### Exercise requirements:
Show every line of the data below that includes the word "class".

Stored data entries
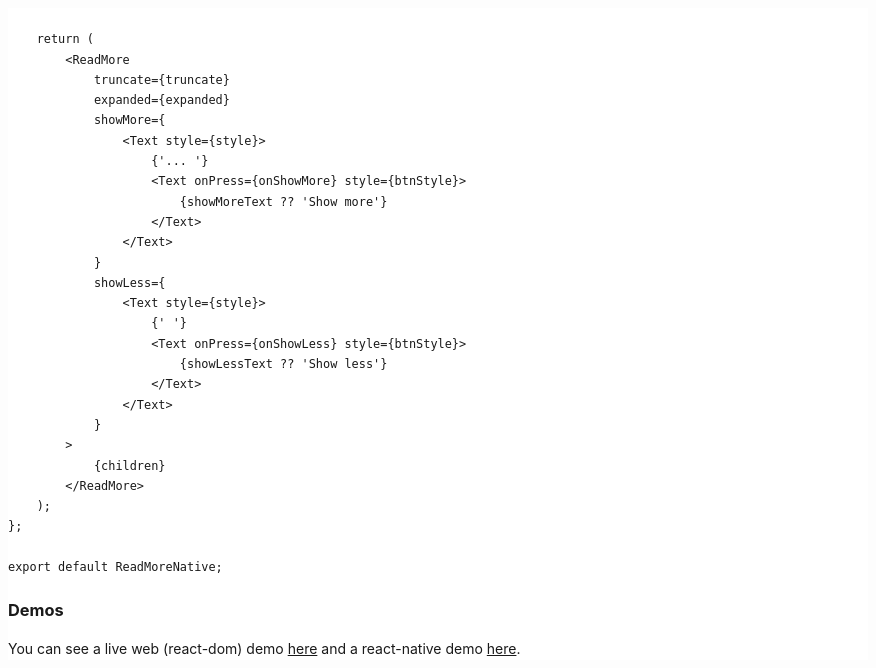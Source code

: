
 ```tsx

    return (
        <ReadMore
            truncate={truncate}
            expanded={expanded}
            showMore={
                <Text style={style}>
                    {'... '}
                    <Text onPress={onShowMore} style={btnStyle}>
                        {showMoreText ?? 'Show more'}
                    </Text>
                </Text>
            }
            showLess={
                <Text style={style}>
                    {' '}
                    <Text onPress={onShowLess} style={btnStyle}>
                        {showLessText ?? 'Show less'}
                    </Text>
                </Text>
            }
        >
            {children}
        </ReadMore>
    );
};

export default ReadMoreNative;
```

### Demos

You can see a live web (react-dom) demo [here](https://lucasbasquerotto.github.io/react-read-more) and a react-native demo [here](https://snack.expo.dev/@lucasbasquerotto/react-shorten).
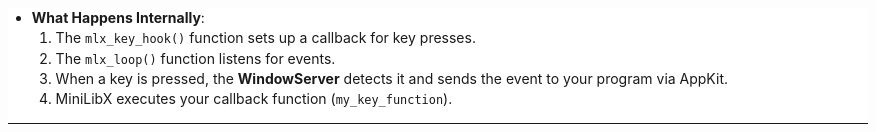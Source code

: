 - **What Happens Internally**:
    1. The `mlx_key_hook()` function sets up a callback for key presses.
    2. The `mlx_loop()` function listens for events.
    3. When a key is pressed, the **WindowServer** detects it and sends the event to your program via AppKit.
    4. MiniLibX executes your callback function (`my_key_function`).

---
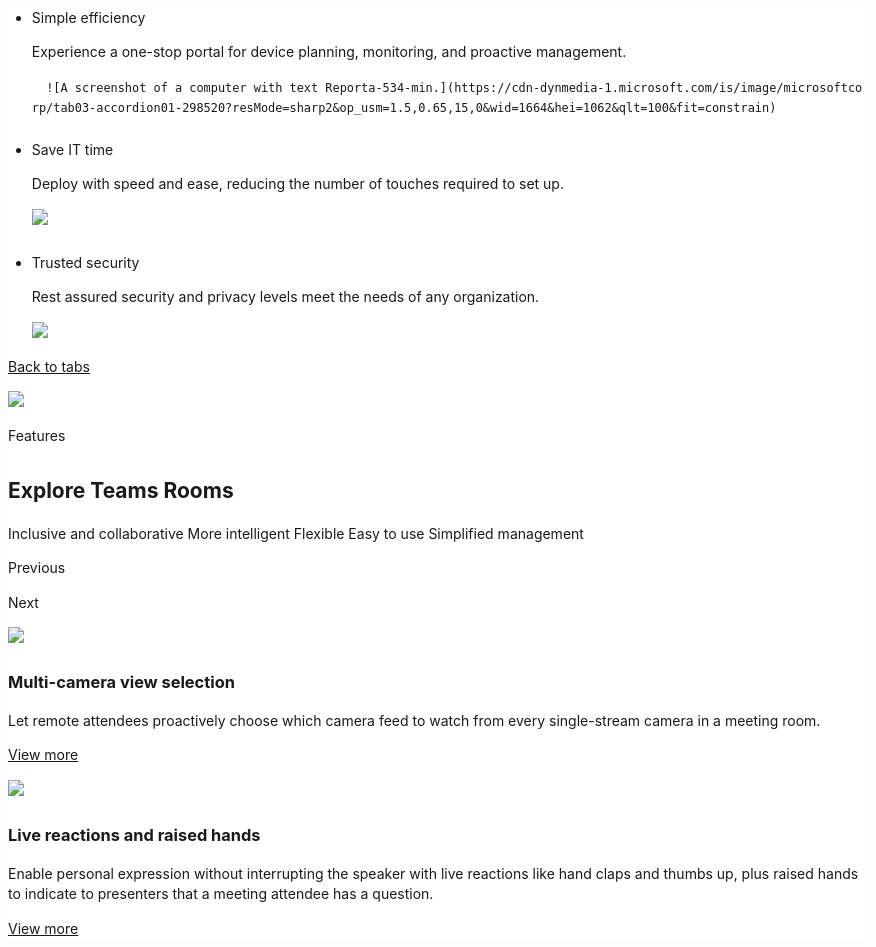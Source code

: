
- ### 
    
    Simple efficiency
    
    Experience a one-stop portal for device planning, monitoring, and proactive management.
    
        ![A screenshot of a computer with text Reporta-534-min.](https://cdn-dynmedia-1.microsoft.com/is/image/microsoftcorp/tab03-accordion01-298520?resMode=sharp2&op_usm=1.5,0.65,15,0&wid=1664&hei=1062&qlt=100&fit=constrain)
    
- ### 
    
    Save IT time
    
    Deploy with speed and ease, reducing the number of touches required to set up.
    
    ![](https://cdn-dynmedia-1.microsoft.com/is/image/microsoftcorp/tab03-accordion02-298520?resMode=sharp2&op_usm=1.5,0.65,15,0&wid=1664&hei=1062&qlt=100&fmt=png-alpha&fit=constrain)
    
- ### 
    
    Trusted security
    
    Rest assured security and privacy levels meet the needs of any organization.
    
    ![](https://cdn-dynmedia-1.microsoft.com/is/image/microsoftcorp/tab03-accordion03-298520?resMode=sharp2&op_usm=1.5,0.65,15,0&wid=1664&hei=1062&qlt=100&fmt=png-alpha&fit=constrain)
    

[Back to tabs](https://www.microsoft.com/en-us/microsoft-teams/microsoft-teams-rooms#tabs-pill-bar-ocb9d4_tab0-tab)

![](https://cdn-dynmedia-1.microsoft.com/is/image/microsoftcorp/Features-BG-1600x816-351584?resMode=sharp2&op_usm=1.5,0.65,15,0&qlt=85)

Features

## Explore Teams Rooms

Inclusive and collaborative More intelligent Flexible Easy to use Simplified management

Previous

Next

![](https://cdn-dynmedia-1.microsoft.com/is/content/microsoftcorp/298520-feature-container-tab01-icon01-24x24?resMode=sharp2&op_usm=1.5,0.65,15,0&qlt=85)

### Multi-camera view selection

Let remote attendees proactively choose which camera feed to watch from every single-stream camera in a meeting room.  

[View more](https://www.microsoft.com/en-us/microsoft-teams/microsoft-teams-rooms#model7)

![](https://cdn-dynmedia-1.microsoft.com/is/content/microsoftcorp/298520-feature-container-tab01-icon02-24x24?resMode=sharp2&op_usm=1.5,0.65,15,0&qlt=85)

### Live reactions and raised hands

Enable personal expression without interrupting the speaker with live reactions like hand claps and thumbs up, plus raised hands to indicate to presenters that a meeting attendee has a question.

[View more](https://www.microsoft.com/en-us/microsoft-teams/microsoft-teams-rooms#model7)
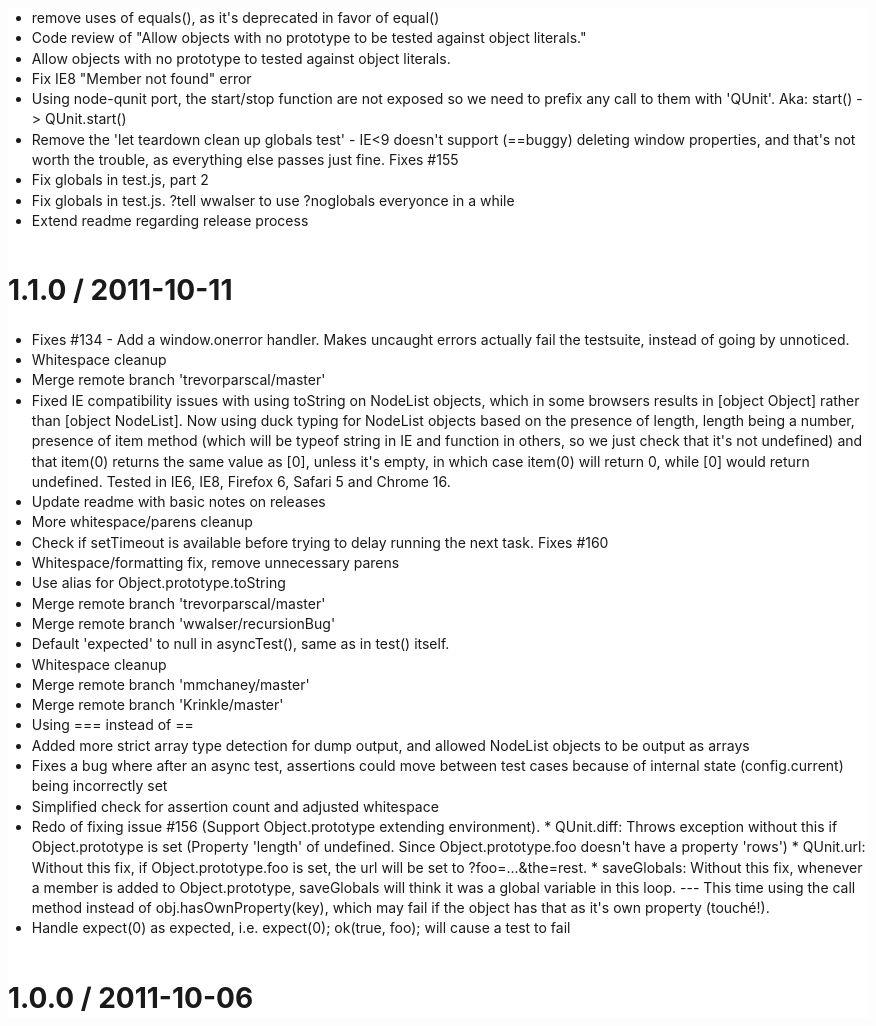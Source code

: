 <ul>
<li>remove uses of equals(), as it's deprecated in favor of equal()</li>
<li>Code review of "Allow objects with no prototype to be tested against object literals."</li>
<li>Allow objects with no prototype to tested against object literals.</li>
<li>Fix IE8 "Member not found" error</li>
<li>Using node-qunit port, the start/stop function are not exposed so we need to prefix any call to them with 'QUnit'. Aka: start() -&gt; QUnit.start()</li>
<li>Remove the 'let teardown clean up globals test' - IE&lt;9 doesn't support (==buggy) deleting window properties, and that's not worth the trouble, as everything else passes just fine. Fixes #155</li>
<li>Fix globals in test.js, part 2</li>
<li>Fix globals in test.js. ?tell wwalser to use ?noglobals everyonce in a while</li>
<li>Extend readme regarding release process</li>
</ul><h1>
<a name="110--2011-10-11" class="anchor" href="#110--2011-10-11"><span class="mini-icon mini-icon-link"></span></a>1.1.0 / 2011-10-11</h1>

<ul>
<li>Fixes #134 - Add a window.onerror handler. Makes uncaught errors actually fail the testsuite, instead of going by unnoticed.</li>
<li>Whitespace cleanup</li>
<li>Merge remote branch 'trevorparscal/master'</li>
<li>Fixed IE compatibility issues with using toString on NodeList objects, which in some browsers results in [object Object] rather than [object NodeList]. Now using duck typing for NodeList objects based on the presence of length, length being a number, presence of item method (which will be typeof string in IE and function in others, so we just check that it's not undefined) and that item(0) returns the same value as [0], unless it's empty, in which case item(0) will return 0, while [0] would return undefined. Tested in IE6, IE8, Firefox 6, Safari 5 and Chrome 16.</li>
<li>Update readme with basic notes on releases</li>
<li>More whitespace/parens cleanup</li>
<li>Check if setTimeout is available before trying to delay running the next task. Fixes #160</li>
<li>Whitespace/formatting fix, remove unnecessary parens</li>
<li>Use alias for Object.prototype.toString</li>
<li>Merge remote branch 'trevorparscal/master'</li>
<li>Merge remote branch 'wwalser/recursionBug'</li>
<li>Default 'expected' to null in asyncTest(), same as in test() itself.</li>
<li>Whitespace cleanup</li>
<li>Merge remote branch 'mmchaney/master'</li>
<li>Merge remote branch 'Krinkle/master'</li>
<li>Using === instead of ==</li>
<li>Added more strict array type detection for dump output, and allowed NodeList objects to be output as arrays</li>
<li>Fixes a bug where after an async test, assertions could move between test cases because of internal state (config.current) being incorrectly set</li>
<li>Simplified check for assertion count and adjusted whitespace</li>
<li>Redo of fixing issue #156 (Support Object.prototype extending environment). * QUnit.diff: Throws exception without this if Object.prototype is set (Property 'length' of undefined. Since Object.prototype.foo doesn't have a property 'rows') * QUnit.url: Without this fix, if Object.prototype.foo is set, the url will be set to ?foo=...&amp;the=rest. * saveGlobals: Without this fix, whenever a member is added to Object.prototype, saveGlobals will think it was a global variable in this loop. --- This time using the call method instead of obj.hasOwnProperty(key), which may fail if the object has that as it's own property (touché!).</li>
<li>Handle expect(0) as expected, i.e. expect(0); ok(true, foo); will cause a test to fail</li>
</ul><h1>
<a name="100--2011-10-06" class="anchor" href="#100--2011-10-06"><span class="mini-icon mini-icon-link"></span></a>1.0.0 / 2011-10-06</h1>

### Answer for this exercise:
<a name="110--2011-10-11" class="anchor" href="#110--2011-10-11"><span class="mini-icon mini-icon-link"></span></a>1.1.0 / 2011-10-11</h1>
<a name="100--2011-10-06" class="anchor" href="#100--2011-10-06"><span class="mini-icon mini-icon-link"></span></a>1.0.0 / 2011-10-06</h1>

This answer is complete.